(Dataset records)
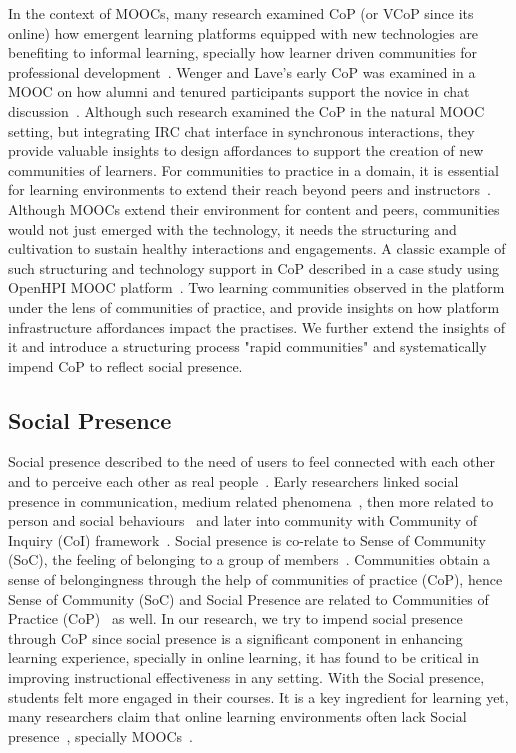 \documentclass[manuscript,screen,review]{acmart}
\begin{document}
In the context of MOOCs, many research examined CoP (or VCoP since its online) how emergent learning platforms equipped with new technologies are benefiting to informal learning, specially how learner driven communities for professional development~\cite{chae2018enhancing}. Wenger and Lave's early CoP was examined in a MOOC on how alumni and tenured participants support the novice in chat discussion~\cite{nelimarkka2015alumni}. Although such research examined the CoP in the natural MOOC setting, but integrating IRC chat interface in synchronous interactions, they provide valuable insights to design affordances to support the creation of new communities of learners. For communities to practice in a domain, it is essential for learning environments to extend their reach beyond peers and instructors~\cite{bruckman2002future}. Although MOOCs extend their environment for content and peers, communities would not just emerged with the technology, it needs the structuring and cultivation to sustain healthy interactions and engagements. A classic example of such structuring and technology support in CoP described in a case study using OpenHPI MOOC platform~\cite{grunewald2013openhpiF}. Two learning communities observed in the platform under the lens of communities of practice, and provide insights on how platform infrastructure affordances impact the practises. We further extend the insights of it and introduce a structuring process "rapid communities" and systematically impend CoP to reflect social presence.  

\subsection{Social Presence}
Social presence described to the need of users to feel connected with each other and to perceive each other as real people~\cite{gunawardena1997social}. Early researchers linked social presence in communication, medium related phenomena~\cite{short1976social}, then more related to person and social behaviours~\cite{festinger1950social} and later into community with Community of Inquiry (CoI) framework~\cite{garrison2009communities}. Social presence is co-relate to Sense of Community (SoC), the feeling of belonging to a group of members~\cite{liu2009community}. Communities obtain a sense of belongingness through the help of communities of practice (CoP), hence Sense of Community (SoC) and Social Presence are related to Communities of Practice (CoP)~\cite{nistor2015sense} as well. In our research, we try to impend social presence through CoP since social presence is a significant component in enhancing learning experience, specially in online learning, it has found to be critical in improving instructional effectiveness in any setting. With the Social presence, students felt more engaged in their courses. It is a key ingredient for learning yet, many researchers claim that online learning environments often lack Social presence~\cite{kehrwald2008understanding,kim2011investigating}, specially MOOCs~\cite{poquet2018social,kovanovic2018exploring}. 
\end{document}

● Brief
What you give back must match the entries exactly, apart from the omitted pictures.

● Answer
 \documentclass[manuscript,screen,review]{acmart}
\begin{document}
In the context of MOOCs, many research examined CoP (or VCoP since its online) how emergent learning platforms equipped with new technologies are benefiting to informal learning, specially how learner driven communities for professional development~\cite{chae2018enhancing}. Wenger and Lave's early CoP was examined in a MOOC on how alumni and tenured participants support the novice in chat discussion~\cite{nelimarkka2015alumni}. Although such research examined the CoP in the natural MOOC setting, but integrating IRC chat interface in synchronous interactions, they provide valuable insights to design affordances to support the creation of new communities of learners. For communities to practice in a domain, it is essential for learning environments to extend their reach beyond peers and instructors~\cite{bruckman2002future}. Although MOOCs extend their environment for content and peers, communities would not just emerged with the technology, it needs the structuring and cultivation to sustain healthy interactions and engagements. A classic example of such structuring and technology support in CoP described in a case study using OpenHPI MOOC platform~\cite{grunewald2013openhpiF}. Two learning communities observed in the platform under the lens of communities of practice, and provide insights on how platform infrastructure affordances impact the practises. We further extend the insights of it and introduce a structuring process "rapid communities" and systematically impend CoP to reflect social presence.  

\subsection{Social Presence}
Social presence described to the need of users to feel connected with each other and to perceive each other as real people~\cite{gunawardena1997social}. Early researchers linked social presence in communication, medium related phenomena~\cite{short1976social}, then more related to person and social behaviours~\cite{festinger1950social} and later into community with Community of Inquiry (CoI) framework~\cite{garrison2009communities}. Social presence is co-relate to Sense of Community (SoC), the feeling of belonging to a group of members~\cite{liu2009community}. Communities obtain a sense of belongingness through the help of communities of practice (CoP), hence Sense of Community (SoC) and Social Presence are related to Communities of Practice (CoP)~\cite{nistor2015sense} as well. In our research, we try to impend social presence through CoP since social presence is a significant component in enhancing learning experience, specially in online learning, it has found to be critical in improving instructional effectiveness in any setting. With the Social presence, students felt more engaged in their courses. It is a key ingredient for learning yet, many researchers claim that online learning environments often lack Social presence~\cite{kehrwald2008understanding,kim2011investigating}, specially MOOCs~\cite{poquet2018social,kovanovic2018exploring}. 
\end{document}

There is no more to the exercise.